Aim of the exercise:
Output exactly the lines from the line with "Lei n. 14.133)?**" through the end of the records below. Include nothing else.

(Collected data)
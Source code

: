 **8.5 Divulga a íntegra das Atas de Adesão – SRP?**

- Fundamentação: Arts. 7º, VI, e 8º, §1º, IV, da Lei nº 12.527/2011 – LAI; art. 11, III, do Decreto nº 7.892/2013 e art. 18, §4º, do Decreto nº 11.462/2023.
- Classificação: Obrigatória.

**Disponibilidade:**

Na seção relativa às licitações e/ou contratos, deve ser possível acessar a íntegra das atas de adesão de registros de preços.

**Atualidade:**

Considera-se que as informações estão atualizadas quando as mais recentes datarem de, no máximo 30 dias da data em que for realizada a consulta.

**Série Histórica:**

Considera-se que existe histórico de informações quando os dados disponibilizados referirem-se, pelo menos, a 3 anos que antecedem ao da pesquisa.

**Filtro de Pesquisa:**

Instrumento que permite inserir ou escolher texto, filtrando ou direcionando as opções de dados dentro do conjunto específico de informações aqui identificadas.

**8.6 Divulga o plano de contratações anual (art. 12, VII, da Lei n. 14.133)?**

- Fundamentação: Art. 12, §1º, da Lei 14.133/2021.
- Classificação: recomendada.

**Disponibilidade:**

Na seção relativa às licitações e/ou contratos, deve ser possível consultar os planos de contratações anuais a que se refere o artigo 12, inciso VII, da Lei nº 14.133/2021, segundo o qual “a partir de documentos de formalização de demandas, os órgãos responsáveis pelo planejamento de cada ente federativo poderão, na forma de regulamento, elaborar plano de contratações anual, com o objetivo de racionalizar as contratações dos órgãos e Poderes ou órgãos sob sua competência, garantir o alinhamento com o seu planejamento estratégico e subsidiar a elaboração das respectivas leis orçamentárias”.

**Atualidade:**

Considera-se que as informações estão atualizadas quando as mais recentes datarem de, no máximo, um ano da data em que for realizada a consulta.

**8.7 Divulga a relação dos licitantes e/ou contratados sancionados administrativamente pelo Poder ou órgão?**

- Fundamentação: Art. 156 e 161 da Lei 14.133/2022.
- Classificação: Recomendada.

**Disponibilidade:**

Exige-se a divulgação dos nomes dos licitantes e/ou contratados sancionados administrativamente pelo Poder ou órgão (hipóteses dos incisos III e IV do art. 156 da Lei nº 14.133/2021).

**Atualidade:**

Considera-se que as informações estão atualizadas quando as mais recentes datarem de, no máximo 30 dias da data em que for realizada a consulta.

Answer to this exercise:
**8.6 Divulga o plano de contratações anual (art. 12, VII, da Lei n. 14.133)?**

- Fundamentação: Art. 12, §1º, da Lei 14.133/2021.
- Classificação: recomendada.

**Disponibilidade:**

Na seção relativa às licitações e/ou contratos, deve ser possível consultar os planos de contratações anuais a que se refere o artigo 12, inciso VII, da Lei nº 14.133/2021, segundo o qual “a partir de documentos de formalização de demandas, os órgãos responsáveis pelo planejamento de cada ente federativo poderão, na forma de regulamento, elaborar plano de contratações anual, com o objetivo de racionalizar as contratações dos órgãos e Poderes ou órgãos sob sua competência, garantir o alinhamento com o seu planejamento estratégico e subsidiar a elaboração das respectivas leis orçamentárias”.

**Atualidade:**

Considera-se que as informações estão atualizadas quando as mais recentes datarem de, no máximo, um ano da data em que for realizada a consulta.

**8.7 Divulga a relação dos licitantes e/ou contratados sancionados administrativamente pelo Poder ou órgão?**

- Fundamentação: Art. 156 e 161 da Lei 14.133/2022.
- Classificação: Recomendada.

**Disponibilidade:**

Exige-se a divulgação dos nomes dos licitantes e/ou contratados sancionados administrativamente pelo Poder ou órgão (hipóteses dos incisos III e IV do art. 156 da Lei nº 14.133/2021).

**Atualidade:**

Considera-se que as informações estão atualizadas quando as mais recentes datarem de, no máximo 30 dias da data em que for realizada a consulta.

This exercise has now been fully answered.